Derrick Atkins

Personal information
- Nationality: The Bahamas
- Born: 5 January 1984 (age 42) Jamaica
- Height: 1.85 m (6 ft 1 in)

Sport
- Sport: Running
- Event(s): 100 metres, 200 metres

Achievements and titles
- Personal best(s): 100m: 9.91 s (Osaka 2007) 200m: 20.35 s (Athens 2009)

Medal record
Men's athletics
Representing Bahamas
World Championships
| Silver medal – second place | 2007 Osaka | 100 m |
Central American and Caribbean Games
| Silver medal – second place | 2006 Cartagena | 100 m |
| Silver medal – second place | 2006 Cartagena | 4×100 m relay |
CAC Championships
| Silver medal – second place | 2008 Cali | 4x100 m relay |
| Bronze medal – third place | 2005 Nassau | 4x100 m relay |
| Bronze medal – third place | 2009 Havana | 4x100 m relay |

= Derrick Atkins =

Bahamian sprinter (born 1984)

Derrick Atkins (born 5 January 1984) is a Bahamian sprinter. Atkins specializes in the 100 metres event and also holds the national record, with a time of 9.91 seconds. He is the second cousin of former world record holder Asafa Powell.

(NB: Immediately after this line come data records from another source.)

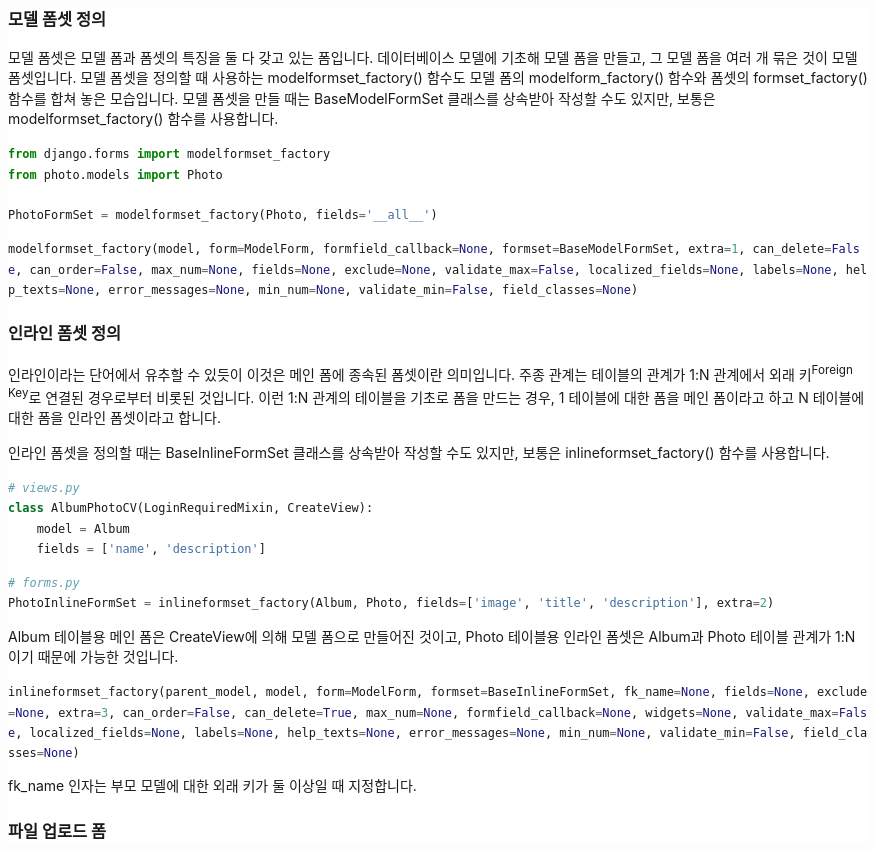 

### 모델 폼셋 정의

모델 폼셋은 모델 폼과 폼셋의 특징을 둘 다 갖고 있는 폼입니다. 데이터베이스 모델에 기초해 모델 폼을 만들고, 그 모델 폼을 여러 개 묶은 것이 모델 폼셋입니다. 모델 폼셋을 정의할 때 사용하는 modelformset_factory() 함수도 모델 폼의 modelform_factory() 함수와 폼셋의 formset_factory() 함수를 합쳐 놓은 모습입니다. 모델 폼셋을 만들 때는 BaseModelFormSet 클래스를 상속받아 작성할 수도 있지만, 보통은 modelformset_factory() 함수를 사용합니다.

```python
from django.forms import modelformset_factory
from photo.models import Photo

PhotoFormSet = modelformset_factory(Photo, fields='__all__')
```

```python
modelformset_factory(model, form=ModelForm, formfield_callback=None, formset=BaseModelFormSet, extra=1, can_delete=False, can_order=False, max_num=None, fields=None, exclude=None, validate_max=False, localized_fields=None, labels=None, help_texts=None, error_messages=None, min_num=None, validate_min=False, field_classes=None)
```



### 인라인 폼셋 정의

인라인이라는 단어에서 유추할 수 있듯이 이것은 메인 폼에 종속된 폼셋이란 의미입니다. 주종 관계는 테이블의 관계가 1:N 관계에서 외래 키<sup>Foreign Key</sup>로 연결된 경우로부터 비롯된 것입니다. 이런 1:N 관계의 테이블을 기초로 폼을 만드는 경우, 1 테이블에 대한 폼을 메인 폼이라고 하고 N 테이블에 대한 폼을 인라인 폼셋이라고 합니다.

인라인 폼셋을 정의할 때는 BaseInlineFormSet 클래스를 상속받아 작성할 수도 있지만, 보통은 inlineformset_factory() 함수를 사용합니다.

```python
# views.py
class AlbumPhotoCV(LoginRequiredMixin, CreateView):
    model = Album
    fields = ['name', 'description']
```

```python
# forms.py
PhotoInlineFormSet = inlineformset_factory(Album, Photo, fields=['image', 'title', 'description'], extra=2)
```

Album 테이블용 메인 폼은 CreateView에 의해 모델 폼으로 만들어진 것이고, Photo 테이블용 인라인 폼셋은 Album과 Photo 테이블 관계가 1:N이기 때문에 가능한 것입니다.

```python
inlineformset_factory(parent_model, model, form=ModelForm, formset=BaseInlineFormSet, fk_name=None, fields=None, exclude=None, extra=3, can_order=False, can_delete=True, max_num=None, formfield_callback=None, widgets=None, validate_max=False, localized_fields=None, labels=None, help_texts=None, error_messages=None, min_num=None, validate_min=False, field_classes=None)
```

fk_name 인자는 부모 모델에 대한 외래 키가 둘 이상일 때 지정합니다.



### 파일 업로드 폼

Atkins is now a head coach for the women's Track and field team at Utah Tech University, formerly known as Dixie State University.

==University==
While attending Dickinson State University in Dickinson, North Dakota, Atkins was a 3 time National Association of Intercollegiate Athletics (NAIA) national champion in the 100 meter dash, 2 times national champion in the 200 meter dash and also 2 times national champion in the 55m meter dash indoor. He helped lead those DSU track teams to back-to-back national team titles. He was also inducted into the National Association of Intercollegiate Athletics (NAIA) Hall of fame in Track and field 2013 class.

==Career==

===2005===
Atkins participated at the 2005 World Championships but failed to progress past the first round.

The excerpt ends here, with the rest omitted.